Astronomers using the European Southern Observatory’s Very Large Telescope (ESO’s VLT) have captured an image of a planet orbiting b Centauri, a two-star system that is the hottest and most massive planet-hosting star system found to date; a finding which challenges assumptions about which stars can host planets.
Located approximately 325 light-years away in the constellation Centaurus, b Centauri is a young binary star system that has at least six times the mass of the Sun.
It is classed as a B star, meaning it is a main-sequence (hydrogen-burning) star of spectral type B. Along with spectra (the elements that they absorb), stars are also categorised by their temperature, and there are seven main types; O, B, A, F, G, K, and M, with O being the hottest and M-types being the coolest. For comparison our Sun is a G-type star.
The discovery is interesting as until now, no planets had been spotted around a star more than three times as massive as the Sun. Finding a planet around b Centauri therefore completely changes the picture about massive stars as planet hosts, explains Markus Janson, an astronomer at Stockholm University, Sweden and first author of the new study published this week in Nature.
Generally, the hotter a star is, the more high-energy radiation it produces, which causes the surrounding material to evaporate faster. As such B-type stars are often considered to be inhospitable hosts when it comes to planet building.
And b Centauri is no exception. Owing to its intense temperature, the star emits large amounts of heat, and ultraviolet and X-ray radiation – an environment that should make it exceedingly difficult to form a large planet, but that is what Janson and colleagues have found.
Named b Centauri (AB)b or b Centauri b, this extreme exoplanet is 10 times as massive as Jupiter, making it one of the most massive planets ever found. Whats more, it moves around the star system in one of the widest orbits yet discovered, at a distance a staggering 100 times greater than the distance of Jupiter from the Sun. This large distance from the central pair of stars could be key to the planet’s survival.
“The planet in b Centauri is an alien world in an environment that is completely different from what we experience here on Earth and in our Solar System,” explains co-author Gayathri Viswanath, a PhD student at Stockholm University. “It’s a harsh environment, dominated by extreme radiation, where everything is on a gigantic scale: the stars are bigger, the planet is bigger, the distances are bigger.”

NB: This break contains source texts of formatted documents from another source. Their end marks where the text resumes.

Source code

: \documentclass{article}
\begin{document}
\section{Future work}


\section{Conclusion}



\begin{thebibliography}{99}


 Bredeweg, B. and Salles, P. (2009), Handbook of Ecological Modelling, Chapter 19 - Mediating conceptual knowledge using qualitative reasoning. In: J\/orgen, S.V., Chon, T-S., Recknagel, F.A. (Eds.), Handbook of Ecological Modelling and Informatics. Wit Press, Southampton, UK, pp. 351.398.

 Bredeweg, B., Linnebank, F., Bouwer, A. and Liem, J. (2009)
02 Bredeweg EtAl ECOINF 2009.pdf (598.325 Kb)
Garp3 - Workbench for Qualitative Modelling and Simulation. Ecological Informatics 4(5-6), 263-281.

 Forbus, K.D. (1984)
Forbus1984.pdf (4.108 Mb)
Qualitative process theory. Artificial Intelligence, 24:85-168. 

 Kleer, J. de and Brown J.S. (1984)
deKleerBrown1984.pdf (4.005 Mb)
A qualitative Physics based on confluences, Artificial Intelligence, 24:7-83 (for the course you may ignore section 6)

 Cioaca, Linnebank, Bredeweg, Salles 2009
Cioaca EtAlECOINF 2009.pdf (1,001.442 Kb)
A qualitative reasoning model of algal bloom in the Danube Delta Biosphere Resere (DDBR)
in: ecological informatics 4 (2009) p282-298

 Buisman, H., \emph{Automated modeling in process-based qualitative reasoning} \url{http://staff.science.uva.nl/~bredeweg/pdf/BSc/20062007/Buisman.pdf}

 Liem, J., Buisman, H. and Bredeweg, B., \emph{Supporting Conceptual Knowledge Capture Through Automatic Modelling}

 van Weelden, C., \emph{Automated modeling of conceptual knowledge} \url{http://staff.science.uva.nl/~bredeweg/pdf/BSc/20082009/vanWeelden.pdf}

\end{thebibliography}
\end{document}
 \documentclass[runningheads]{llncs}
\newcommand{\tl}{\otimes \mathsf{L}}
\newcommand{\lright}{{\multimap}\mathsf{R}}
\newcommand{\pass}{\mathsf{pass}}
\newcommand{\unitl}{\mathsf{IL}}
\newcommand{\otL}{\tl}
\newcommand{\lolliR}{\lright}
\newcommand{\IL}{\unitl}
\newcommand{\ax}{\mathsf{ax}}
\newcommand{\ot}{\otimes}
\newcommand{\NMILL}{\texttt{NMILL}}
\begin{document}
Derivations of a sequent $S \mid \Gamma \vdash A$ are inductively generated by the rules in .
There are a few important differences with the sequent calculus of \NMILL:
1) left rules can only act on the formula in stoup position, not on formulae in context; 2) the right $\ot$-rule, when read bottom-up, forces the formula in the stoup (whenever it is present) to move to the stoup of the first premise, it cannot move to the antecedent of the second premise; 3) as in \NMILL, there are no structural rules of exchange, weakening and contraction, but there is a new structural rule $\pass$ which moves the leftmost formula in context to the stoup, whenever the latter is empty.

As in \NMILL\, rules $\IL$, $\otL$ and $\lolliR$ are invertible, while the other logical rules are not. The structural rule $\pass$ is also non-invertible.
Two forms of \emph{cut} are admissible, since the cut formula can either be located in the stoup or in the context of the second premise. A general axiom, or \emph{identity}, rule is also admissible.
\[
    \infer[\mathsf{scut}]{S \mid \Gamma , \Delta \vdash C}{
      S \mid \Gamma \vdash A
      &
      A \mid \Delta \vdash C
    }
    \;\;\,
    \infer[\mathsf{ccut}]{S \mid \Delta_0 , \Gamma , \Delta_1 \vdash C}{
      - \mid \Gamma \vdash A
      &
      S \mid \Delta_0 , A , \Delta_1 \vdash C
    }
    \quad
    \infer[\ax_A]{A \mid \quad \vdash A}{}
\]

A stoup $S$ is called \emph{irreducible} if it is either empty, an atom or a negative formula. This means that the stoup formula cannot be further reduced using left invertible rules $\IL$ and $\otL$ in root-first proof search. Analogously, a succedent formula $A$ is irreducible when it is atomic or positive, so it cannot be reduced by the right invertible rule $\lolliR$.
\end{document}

Although found by Janson and colleagues with the Spectro-Polarimetric High-contrast Exoplanet REsearch instrument (SPHERE) mounted on ESO’s VLT in Chile, it is not the first time that this extraordinary world has been spotted.
While searching through archival data on the b Centauri system as part of their study, the team discovered that the planet had actually been imaged more than 20 years ago by the ESO 3.6-m telescope, though it was not recognised as a planet at the time.
With upgrades planned for the VLT, and when ESO’s Extremely Large Telescope (ELT) starts observations later this decade, astronomers may be able to unveil more about this planet’s formation and features. “It will be an intriguing task to try to figure out how it might have formed, which is a mystery at the moment,” concludes Janson.